» **What the task requires**:
Below are entries to examine: work out how many lines contain the word "dossier", and give only that number.

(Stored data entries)
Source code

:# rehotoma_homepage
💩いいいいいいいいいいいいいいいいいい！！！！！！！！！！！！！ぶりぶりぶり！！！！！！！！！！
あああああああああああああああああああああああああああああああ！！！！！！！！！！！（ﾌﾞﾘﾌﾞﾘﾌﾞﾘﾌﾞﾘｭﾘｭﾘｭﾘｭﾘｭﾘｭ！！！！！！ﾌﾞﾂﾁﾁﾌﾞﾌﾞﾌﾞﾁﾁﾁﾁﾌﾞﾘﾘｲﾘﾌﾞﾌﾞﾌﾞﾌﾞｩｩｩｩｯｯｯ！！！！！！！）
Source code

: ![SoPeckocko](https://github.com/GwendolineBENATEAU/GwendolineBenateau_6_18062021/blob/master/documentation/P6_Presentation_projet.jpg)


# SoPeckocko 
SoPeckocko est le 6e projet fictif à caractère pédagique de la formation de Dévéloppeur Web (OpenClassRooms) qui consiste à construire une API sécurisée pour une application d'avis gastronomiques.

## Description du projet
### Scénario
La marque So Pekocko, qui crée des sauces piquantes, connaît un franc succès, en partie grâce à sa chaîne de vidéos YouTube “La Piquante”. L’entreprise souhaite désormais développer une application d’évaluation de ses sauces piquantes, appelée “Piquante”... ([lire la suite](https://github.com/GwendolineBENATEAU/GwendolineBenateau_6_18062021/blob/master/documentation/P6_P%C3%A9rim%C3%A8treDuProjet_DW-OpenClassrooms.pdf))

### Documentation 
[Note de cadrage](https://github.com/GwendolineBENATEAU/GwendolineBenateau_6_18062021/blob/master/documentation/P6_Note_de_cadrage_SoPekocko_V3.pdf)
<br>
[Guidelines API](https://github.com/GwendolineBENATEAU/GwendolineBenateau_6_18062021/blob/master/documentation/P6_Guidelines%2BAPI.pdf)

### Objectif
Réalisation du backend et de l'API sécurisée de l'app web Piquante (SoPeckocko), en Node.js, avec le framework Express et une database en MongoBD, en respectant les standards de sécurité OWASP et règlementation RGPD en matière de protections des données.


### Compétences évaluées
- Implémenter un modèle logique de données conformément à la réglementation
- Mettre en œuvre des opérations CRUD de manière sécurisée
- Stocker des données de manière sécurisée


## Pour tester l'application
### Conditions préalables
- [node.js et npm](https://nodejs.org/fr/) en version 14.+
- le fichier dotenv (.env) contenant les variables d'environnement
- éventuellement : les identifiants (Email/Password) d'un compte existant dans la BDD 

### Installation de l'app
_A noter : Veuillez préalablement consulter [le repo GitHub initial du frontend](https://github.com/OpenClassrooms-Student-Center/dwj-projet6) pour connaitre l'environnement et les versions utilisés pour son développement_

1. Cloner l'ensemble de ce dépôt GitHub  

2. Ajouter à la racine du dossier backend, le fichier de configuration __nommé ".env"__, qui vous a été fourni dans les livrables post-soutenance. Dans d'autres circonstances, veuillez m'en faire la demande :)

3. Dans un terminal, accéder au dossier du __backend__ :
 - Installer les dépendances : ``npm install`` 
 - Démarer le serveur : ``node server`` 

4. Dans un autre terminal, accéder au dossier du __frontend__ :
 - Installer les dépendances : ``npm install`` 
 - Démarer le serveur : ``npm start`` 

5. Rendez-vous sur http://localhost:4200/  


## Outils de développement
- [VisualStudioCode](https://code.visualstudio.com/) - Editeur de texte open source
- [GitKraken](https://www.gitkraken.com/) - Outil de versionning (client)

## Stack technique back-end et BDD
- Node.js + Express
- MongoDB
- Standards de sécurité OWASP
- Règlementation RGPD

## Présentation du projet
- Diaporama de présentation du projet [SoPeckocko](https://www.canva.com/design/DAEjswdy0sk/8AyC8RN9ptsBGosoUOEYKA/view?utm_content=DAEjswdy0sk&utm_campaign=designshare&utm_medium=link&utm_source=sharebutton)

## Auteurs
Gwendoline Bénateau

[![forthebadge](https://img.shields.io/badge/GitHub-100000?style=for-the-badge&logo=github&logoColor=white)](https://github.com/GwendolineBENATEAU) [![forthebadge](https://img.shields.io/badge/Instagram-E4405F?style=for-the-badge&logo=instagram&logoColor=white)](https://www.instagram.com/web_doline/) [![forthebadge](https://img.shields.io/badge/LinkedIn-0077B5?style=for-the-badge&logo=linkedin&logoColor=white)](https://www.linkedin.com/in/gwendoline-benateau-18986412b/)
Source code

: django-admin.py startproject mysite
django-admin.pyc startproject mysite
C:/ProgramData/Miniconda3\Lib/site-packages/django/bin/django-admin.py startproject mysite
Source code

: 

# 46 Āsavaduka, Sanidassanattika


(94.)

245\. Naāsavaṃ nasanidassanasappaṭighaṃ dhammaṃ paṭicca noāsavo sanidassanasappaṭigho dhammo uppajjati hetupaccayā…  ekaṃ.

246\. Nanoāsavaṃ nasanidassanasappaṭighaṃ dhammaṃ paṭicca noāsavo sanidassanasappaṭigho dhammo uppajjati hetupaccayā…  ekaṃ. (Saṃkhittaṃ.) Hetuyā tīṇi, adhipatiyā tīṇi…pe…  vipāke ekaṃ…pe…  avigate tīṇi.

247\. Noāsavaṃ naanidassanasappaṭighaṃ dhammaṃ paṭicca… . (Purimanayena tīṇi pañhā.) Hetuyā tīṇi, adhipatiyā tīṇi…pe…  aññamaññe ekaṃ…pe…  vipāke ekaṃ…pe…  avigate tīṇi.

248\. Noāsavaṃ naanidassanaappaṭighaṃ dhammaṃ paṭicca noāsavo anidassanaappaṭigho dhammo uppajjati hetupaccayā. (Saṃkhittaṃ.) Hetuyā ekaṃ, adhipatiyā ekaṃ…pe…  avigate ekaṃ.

» **Response below**:
3